Net als Hester den Boer eerder dit jaar deed met Kamp Erika, over het kampverleden van haar grootvader, laat Von Benda-Beckmann zien dat de geschiedschrijving over de Tweede Wereldoorlog alles behalve voltooid is. Dat de derde generatie, lang na de oorlog geboren, daar ook nog wat over te zeggen heeft.

Goedpraten doet de auteur nadrukkelijk niet. Wel laat hij zien hoe mensen aan de verkeerde kant van de geschiedenis terecht konden komen, en dat blijkt beangstigend eenvoudig. Want ondanks hun bijzondere levensloop zijn zijn hoofdpersonen ook gewone mensen, met gewone verlangens. Dat blijkt onder meer uit de liefdesbrieven waaruit hij citeert. Doorgaans is het het voorrecht van de romanschrijver volledig inzage te geven in de gedachten van zijn hoofdpersonen.

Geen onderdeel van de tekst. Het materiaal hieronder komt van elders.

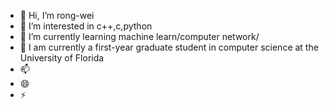 - 👋 Hi, I’m rong-wei
- 👀 I’m interested in c++,c,python
- 🌱 I’m currently learning machine learn/computer network/
- 💞️ I am currently a first-year graduate student in computer science at the University of Florida
- 📫 
- 😄
- ⚡ 

<!---
weirong57/weirong57 is a ✨ special ✨ repository because its `README.md` (this file) appears on your GitHub profile.
You can click the Preview link to take a look at your changes.
--->
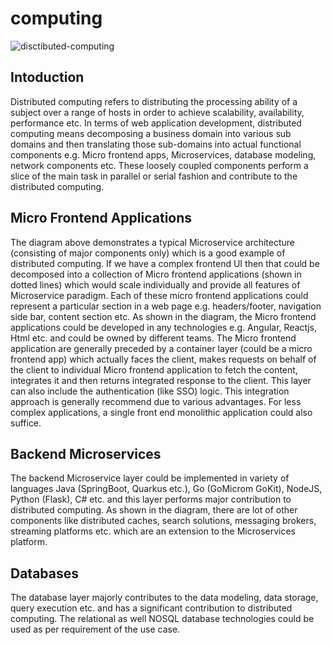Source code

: # computing

![disctibuted-computing](https://github.com/raptor-23/distributed-computing/assets/142492599/31160b43-12ae-4036-8316-2af5ac7f6798)


## Intoduction

Distributed computing refers to distributing the processing ability of a subject over a range of hosts in order to achieve scalability, availability, performance etc. In terms of web application development, distributed computing means decomposing a business domain into various sub domains and then translating those sub-domains into actual functional components e.g. Micro frontend apps, Microservices, database modeling, network components etc. These loosely coupled components perform a slice of the main task in parallel or serial fashion and contribute to the distributed computing. 

## Micro Frontend Applications

The diagram above demonstrates a typical Microservice architecture (consisting of major components only) which is a good example of distributed computing. If we have a complex frontend UI then that could be decomposed into a collection of Micro frontend applications (shown in dotted lines) which would scale individually and provide all features of Microservice paradigm. Each of these micro frontend applications could represent a particular section in a web page e.g. headers/footer, navigation side bar, content section etc. As shown in the diagram, the Micro frontend applications could be developed in any technologies e.g. Angular, Reactjs, Html etc. and could be owned by different teams. The Micro frontend application are generally preceded by a container layer (could be a micro frontend app) which actually faces the client, makes requests on behalf of the client to individual Micro frontend application to fetch the content, integrates it and then returns integrated response to the client. This layer can also include the authentication (like SSO) logic. This integration approach is generally recommend due to various advantages. For less complex applications, a single front end monolithic application could also suffice.

## Backend Microservices

The backend Microservice layer could be implemented in variety of languages Java (SpringBoot, Quarkus etc.), Go (GoMicrom GoKit), NodeJS, Python (Flask), C# etc. and this layer performs major contribution to distributed computing. As shown in the diagram, there are lot of other components like distributed caches, search solutions, messaging brokers, streaming platforms etc. which are an extension to the Microservices platform.

## Databases

The database layer majorly contributes to the data modeling, data storage, query execution etc. and has a significant contribution to distributed computing. The relational as well NOSQL database technologies could be used as per requirement of the use case.  


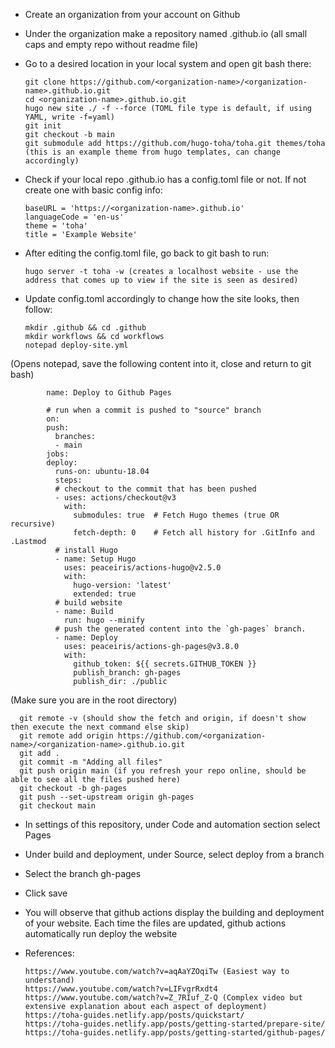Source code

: - Create an organization from your account on Github
- Under the organization make a repository named <organization-name>.github.io (all small caps and empty repo without readme file)
- Go to a desired location in your local system and open git bash there:

      git clone https://github.com/<organization-name>/<organization-name>.github.io.git
      cd <organization-name>.github.io.git
      hugo new site ./ -f --force (TOML file type is default, if using YAML, write -f=yaml)
      git init
      git checkout -b main
      git submodule add https://github.com/hugo-toha/toha.git themes/toha  (this is an example theme from hugo templates, can change accordingly)
  
- Check if your local repo <organization-name>.github.io has a config.toml file or not. If not create one with basic config info:
  
      baseURL = 'https://<organization-name>.github.io'
      languageCode = 'en-us'
      theme = 'toha'
      title = 'Example Website'
 
- After editing the config.toml file, go back to git bash to run:
  
      hugo server -t toha -w (creates a localhost website - use the address that comes up to view if the site is seen as desired)
 
- Update config.toml accordingly to change how the site looks, then follow:
  
      mkdir .github && cd .github
      mkdir workflows && cd workflows
      notepad deploy-site.yml 

(Opens notepad, save the following content into it, close and return to git bash)

            name: Deploy to Github Pages

            # run when a commit is pushed to "source" branch
            on:
            push:
              branches:
              - main
            jobs:
            deploy:
              runs-on: ubuntu-18.04
              steps:
              # checkout to the commit that has been pushed
              - uses: actions/checkout@v3
                with:
                  submodules: true  # Fetch Hugo themes (true OR recursive)
                  fetch-depth: 0    # Fetch all history for .GitInfo and .Lastmod
              # install Hugo
              - name: Setup Hugo
                uses: peaceiris/actions-hugo@v2.5.0
                with:
                  hugo-version: 'latest'
                  extended: true
              # build website
              - name: Build
                run: hugo --minify
              # push the generated content into the `gh-pages` branch.
              - name: Deploy
                uses: peaceiris/actions-gh-pages@v3.8.0
                with:
                  github_token: ${{ secrets.GITHUB_TOKEN }}
                  publish_branch: gh-pages
                  publish_dir: ./public
  
(Make sure you are in the root directory)
      
      git remote -v (should show the fetch and origin, if doesn't show then execute the next command else skip)
      git remote add origin https://github.com/<organization-name>/<organization-name>.github.io.git
      git add .
      git commit -m "Adding all files"
      git push origin main (if you refresh your repo online, should be able to see all the files pushed here)
      git checkout -b gh-pages
      git push --set-upstream origin gh-pages
      git checkout main

- In settings of this repository, under Code and automation section select Pages
- Under build and deployment, under Source, select deploy from a branch
- Select the branch gh-pages
- Click save
- You will observe that github actions display the building and deployment of your website. Each time the files are updated, github actions automatically run deploy the website

- References:
      
      https://www.youtube.com/watch?v=aqAaYZOqiTw (Easiest way to understand)
      https://www.youtube.com/watch?v=LIFvgrRxdt4 
      https://www.youtube.com/watch?v=Z_7RIuf_Z-Q (Complex video but extensive explanation about each aspect of deployment)
      https://toha-guides.netlify.app/posts/quickstart/
      https://toha-guides.netlify.app/posts/getting-started/prepare-site/
      https://toha-guides.netlify.app/posts/getting-started/github-pages/

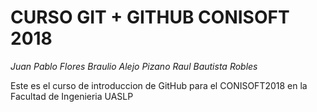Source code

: # CURSO GIT + GITHUB CONISOFT 2018
*Juan Pablo Flores*
*Braulio Alejo Pizano*
*Raul Bautista Robles*

Este es el curso de introduccion de GitHub para el CONISOFT2018 en la Facultad de Ingenieria UASLP

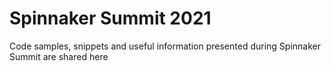 # Spinnaker Summit 2021

Code samples, snippets and useful information presented during Spinnaker Summit are shared here
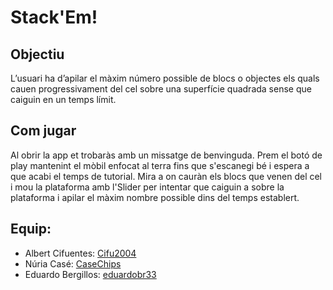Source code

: # Stack'Em!

## Objectiu

L’usuari ha d’apilar el màxim número possible de blocs o objectes els quals cauen progressivament del cel sobre una superfície quadrada sense que caiguin en un temps límit.

## Com jugar

Al obrir la app et trobaràs amb un missatge de benvinguda.  Prem el botó de play mantenint el mòbil enfocat al terra fins que s'escanegi bé i espera a que acabi el temps de tutorial. Mira a on cauràn els blocs que venen del cel i mou la plataforma amb l'Slider per intentar que caiguin a sobre la plataforma i apilar el màxim nombre possible dins del temps establert. 

<h2>Equip:</h2>
<ul>
  <li>Albert Cifuentes: <a href="https://github.com/Cifu2004">Cifu2004</a></li>
  <li>Núria Casé: <a href="https://github.com/CaseChips">CaseChips</a></li>
  <li>Eduardo Bergillos: <a href="https://github.com/eduardobr33">eduardobr33</a></li>
</ul>
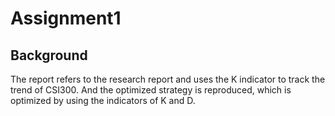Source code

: # Assignment1
## Background
The report refers to the research report and uses the K indicator to track the trend of CSI300. And the optimized strategy is reproduced, which is optimized by using the indicators of K and D.
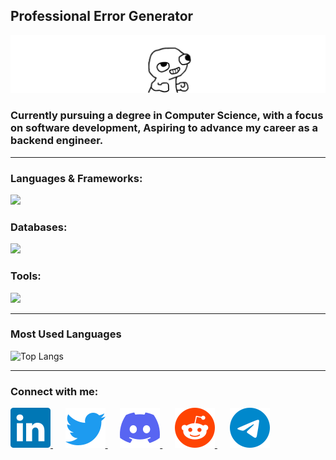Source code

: ## Professional Error Generator
<p align="center">
  <img src="w.png" alt="yipeee"/>
</p>

### Currently pursuing a degree in Computer Science, with a focus on software development, Aspiring to advance my career as a backend engineer.

---
### Languages & Frameworks:
<p align="left">
  <a href="https://skillicons.dev">
    <img src="https://skillicons.dev/icons?i=js,ts,go,bash,nodejs,express,nestjs" />
  </a>
</p>

### Databases:
<p align="left">
  <a href="https://skillicons.dev">
    <img src="https://skillicons.dev/icons?i=postgres,sqlite,mongodb,redis" />
  </a>
</p>

### Tools:
<p align="left">
  <a href="https://skillicons.dev">
    <img src="https://skillicons.dev/icons?i=git,docker,nginx,postman,jest,npm" />
  </a>
</p>

---
### Most Used Languages
![Top Langs](https://github-readme-stats.vercel.app/api/top-langs/?username=mostafa-mahmood&layout=compact&theme=radical)

---
### Connect with me:
<p align="left">
  <a href="https://www.linkedin.com/in/mostafa-mahmoud2004" target="_blank">
    <img src="linkedin.svg" alt="LinkedIn"/>
  </a>&nbsp;&nbsp;&nbsp;&nbsp;
  <a href="https://twitter.com/_firenze___" target="_blank">
    <img src="twitter.svg" alt="twitter"/>
  </a>&nbsp;&nbsp;&nbsp;&nbsp;
  <a href="https://discord.com/users/926510960141811812" target="_blank">
    <img src="discord.svg" alt="Discord"/>
  </a>&nbsp;&nbsp;&nbsp;&nbsp;
  <a href="https://www.reddit.com/user/United-Belt-7407" target="_blank">
    <img src="reddit.svg" alt="Reddit"/>
  </a>&nbsp;&nbsp;&nbsp;&nbsp;
  <a href="https://t.me/mm_khedr" target="_blank">
    <img src="telegram.svg" alt="Reddit"/>
  </a>
</p>

<img src="https://komarev.com/ghpvc/?username=mostafa-mahmood" width="0" height="0" />
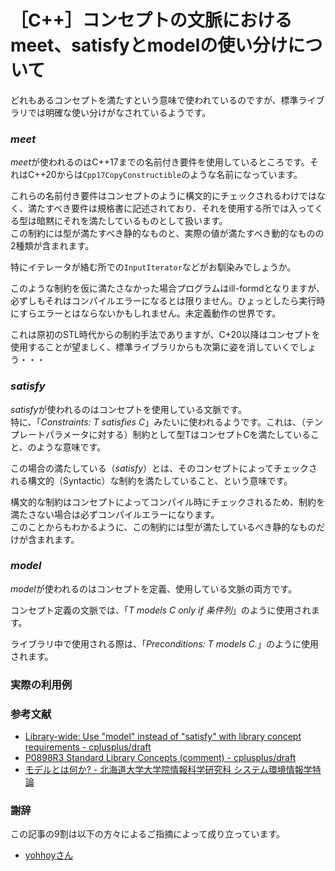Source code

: #  ［C++］コンセプトの文脈におけるmeet、satisfyとmodelの使い分けについて

どれもあるコンセプトを満たすという意味で使われているのですが、標準ライブラリでは明確な使い分けがなされているようです。

### *meet*

*meet*が使われるのはC++17までの名前付き要件を使用しているところです。それはC++20からは`Cpp17CopyConstructible`のような名前になっています。

これらの名前付き要件はコンセプトのように構文的にチェックされるわけではなく、満たすべき要件は規格書に記述されており、それを使用する所では入ってくる型は暗黙にそれを満たしているものとして扱います。  
この制約には型が満たすべき静的なものと、実際の値が満たすべき動的なものの2種類が含まれます。

特にイテレータが絡む所での`InputIterator`などがお馴染みでしょうか。

このような制約を仮に満たさなかった場合プログラムはill-formdとなりますが、必ずしもそれはコンパイルエラーになるとは限りません。ひょっとしたら実行時にすらエラーとはならないかもしれません。未定義動作の世界です。

これは原初のSTL時代からの制約手法でありますが、C+20以降はコンセプトを使用することが望ましく、標準ライブラリからも次第に姿を消していくでしょう・・・


### *satisfy*

*satisfy*が使われるのはコンセプトを使用している文脈です。  
特に、「*Constraints: T satisfies C*」みたいに使われるようです。これは、（テンプレートパラメータに対する）制約として型TはコンセプトCを満たしていること、のような意味です。

この場合の満たしている（*satisfy*）とは、そのコンセプトによってチェックされる構文的（Syntactic）な制約を満たしていること、という意味です。

構文的な制約はコンセプトによってコンパイル時にチェックされるため、制約を満たさない場合は必ずコンパイルエラーになります。  
このことからもわかるように、この制約には型が満たしているべき静的なものだけが含まれます。


### *model*

*model*が使われるのはコンセプトを定義、使用している文脈の両方です。

コンセプト定義の文脈では、「*T models C only if 条件列*」のように使用されます。

ライブラリ中で使用される際は、「*Preconditions: T models C.*」のように使用されます。

### 実際の利用例


### 参考文献

- [Library-wide: Use "model" instead of "satisfy" with library concept requirements - cplusplus/draft](https://github.com/cplusplus/draft/pull/2797)
- [P0898R3 Standard Library Concepts (comment) - cplusplus/draft](https://github.com/cplusplus/draft/pull/2176#discussion_r196590990)
- [モデルとは何か? -  北海道大学大学院情報科学研究科 システム環境情報学特論](http://dse.ssi.ist.hokudai.ac.jp/~onosato/lectures/DSE19/H19-Model.pdf)

### 謝辞

この記事の9割は以下の方々によるご指摘によって成り立っています。

- [yohhoyさん](https://twitter.com/yohhoy/status/1177578518164561922)
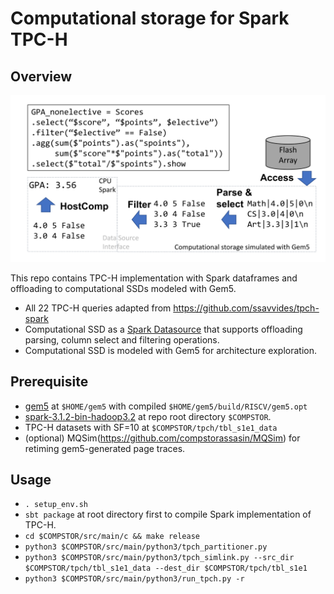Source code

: # Computational storage for Spark TPC-H

## Overview

![Software Architecture](docs/README.svg)

This repo contains TPC-H implementation with Spark dataframes and offloading
to computational SSDs modeled with Gem5.

* All 22 TPC-H queries adapted from https://github.com/ssavvides/tpch-spark
* Computational SSD as a [Spark Datasource](https://spark.apache.org/docs/latest/sql-data-sources.html) that supports offloading parsing, column select and filtering operations.
* Computational SSD is modeled with Gem5 for architecture exploration.

## Prerequisite
* [gem5](https://github.com/compstorassasin/gem5) at `$HOME/gem5` with compiled `$HOME/gem5/build/RISCV/gem5.opt`
* [spark-3.1.2-bin-hadoop3.2](https://spark.apache.org/downloads.html) at repo root directory `$COMPSTOR`.
* TPC-H datasets with SF=10 at `$COMPSTOR/tpch/tbl_s1e1_data`
* (optional) MQSim(https://github.com/compstorassasin/MQSim) for retiming gem5-generated page traces.

## Usage
* `. setup_env.sh`
* `sbt package` at root directory first to compile Spark implementation of TPC-H.
* `cd $COMPSTOR/src/main/c && make release`
* `python3 $COMPSTOR/src/main/python3/tpch_partitioner.py`
* `python3 $COMPSTOR/src/main/python3/tpch_simlink.py --src_dir $COMPSTOR/tpch/tbl_s1e1_data --dest_dir $COMPSTOR/tpch/tbl_s1e1`
* `python3 $COMPSTOR/src/main/python3/run_tpch.py -r`

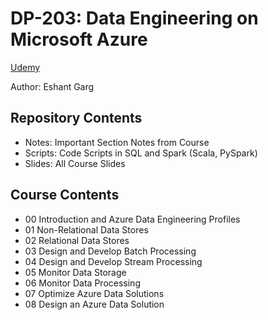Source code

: # DP-203: Data Engineering on Microsoft Azure
[Udemy](https://www.udemy.com/course/dp200exam/)

Author: Eshant Garg

## Repository Contents
- Notes: Important Section Notes from Course
- Scripts: Code Scripts in SQL and Spark (Scala, PySpark)
- Slides: All Course Slides

## Course Contents
- 00 Introduction and Azure Data Engineering Profiles
- 01 Non-Relational Data Stores
- 02 Relational Data Stores
- 03 Design and Develop Batch Processing
- 04 Design and Develop Stream Processing
- 05 Monitor Data Storage
- 06 Monitor Data Processing
- 07 Optimize Azure Data Solutions
- 08 Design an Azure Data Solution
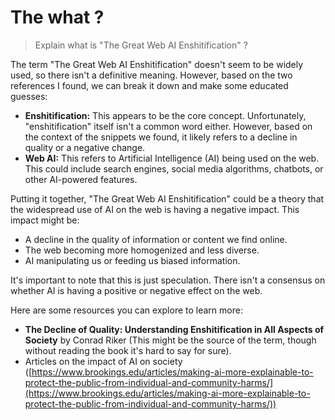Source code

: # The what ?

> Explain what is "The Great Web AI Enshitification" ?

The term "The Great Web AI Enshitification" doesn't seem to be widely used, so there isn't a definitive meaning. However, based on the two references I found, we can break it down and make some educated guesses:

* **Enshitification:**  This appears to be the core concept. Unfortunately, "enshitification" itself isn't a common word either.  However, based on the context of the snippets we found, it likely refers to a decline in quality or a negative change.
* **Web AI:**  This refers to Artificial Intelligence (AI) being used on the web. This could include search engines, social media algorithms, chatbots, or other AI-powered features.

Putting it together, "The Great Web AI Enshitification"  could be a theory  that  the widespread use of AI on the web is having a negative impact.  This impact might be:

*  A decline in the quality of information or content we find online.
*  The web becoming more homogenized and less diverse.
*  AI manipulating us or feeding us biased information.

It's important to note that this is just speculation.  There isn't a consensus on whether AI is having a positive or negative effect on the web.

Here are some resources you can explore to learn more:

*  **The Decline of Quality: Understanding Enshitification in All Aspects of Society** by Conrad Riker (This might be the source of the term, though without reading the book it's hard to say for sure).
*  Articles on the impact of AI on society  ([https://www.brookings.edu/articles/making-ai-more-explainable-to-protect-the-public-from-individual-and-community-harms/](https://www.brookings.edu/articles/making-ai-more-explainable-to-protect-the-public-from-individual-and-community-harms/))

        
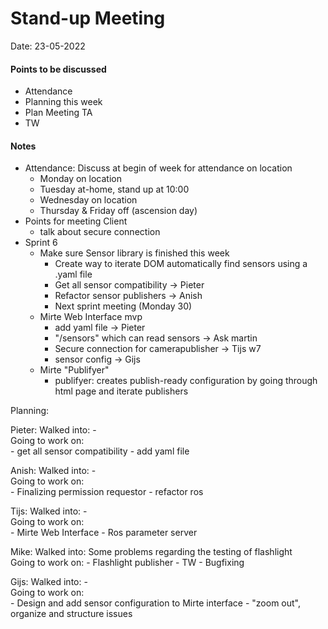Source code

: # Stand-up Meeting
Date: 23-05-2022
#### Points to be discussed
- Attendance
- Planning this week
- Plan Meeting TA
- TW
#### Notes
- Attendance: Discuss at begin of week for attendance on location
	- Monday on location 
	- Tuesday at-home, stand up at 10:00
	- Wednesday on location
	- Thursday & Friday off (ascension day)
- Points for meeting Client
	- talk about secure connection
- Sprint 6
	- Make sure Sensor library is finished this week
		- Create way to iterate DOM automatically find sensors using a .yaml file
		- Get all sensor compatibility -> Pieter
		- Refactor sensor publishers -> Anish
		- Next sprint meeting (Monday 30)
	- Mirte Web Interface mvp
		- add yaml file -> Pieter
		- "/sensors" which can read sensors -> Ask martin
		- Secure connection for camerapublisher -> Tijs w7
		- sensor config -> Gijs
	- Mirte "Publifyer"
		- publifyer: creates publish-ready configuration by going through html page and iterate publishers

Planning:

Pieter:
	Walked into: -           
	Going to work on:   
	- get all sensor compatibility 
	- add yaml file

Anish:
	Walked into: -        
	Going to work on:   
	- Finalizing permission requestor
	- refactor ros

Tijs:
	Walked into: -            
	Going to work on:  
	- Mirte Web Interface
	- Ros parameter server

Mike:
	Walked into: Some problems regarding the testing of flashlight          
	Going to work on: 
	- Flashlight publisher
	- TW
	- Bugfixing
	
Gijs:
	Walked into: -            
	Going to work on:   
	- Design and add sensor configuration to Mirte interface
	- "zoom out", organize and structure issues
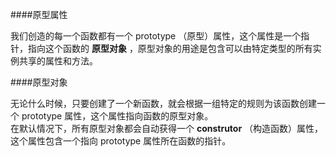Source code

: ####原型属性

我们创造的每一个函数都有一个 prototype （原型）属性，这个属性是一个指针，指向这个函数的 **原型对象** ，原型对象的用途是包含可以由特定类型的所有实例共享的属性和方法。

####原型对象

无论什么时候，只要创建了一个新函数，就会根据一组特定的规则为该函数创建一个 prototype 属性，这个属性指向函数的原型对象。  
在默认情况下，所有原型对象都会自动获得一个 **construtor** （构造函数）属性，这个属性包含一个指向 prototype 属性所在函数的指针。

Maar de Von Benda’s waren zulke vlijtige schrijvers dat kleinzoon/neef Bas hun verhaal kan vertellen met zoveel details dat je bij het lezen regelmatig hardop wil zeggen: hoe is het mogelijk?

Bijvoorbeeld wanneer bij het huwelijk van Luise en Alfred Jodl in maart 1945, op een moment dat voedsel een zeer schaars goed is geworden, een grote salade met zilver glimmende haringen in de vorm van een hakenkruis op tafel wordt gezet.

Ze trouwen nadat Jodls eerste vrouw is overleden en nadat ze er jarenlang een driehoeksrelatie op na hebben gehouden. De brieven van Jodl en Luise waar de auteur uit put zijn fascinerend. Zo komen we te weten dat de generaal die tussen 1939 en 1945 ruim vijfduizend keer vergaderde met Hitler, en diens krankzinnige ideeën omzette in concrete aanvalsplanen, net als Luise fan was van Winnie de Pooh. Hun brieven maken het lezen van dit boek ook tot een guilty pleasure. Maar als je het dichtslaat heb je bijna ongemerkt een stevige geschiedenisles van meer dan 600 pagina’s achter de kiezen.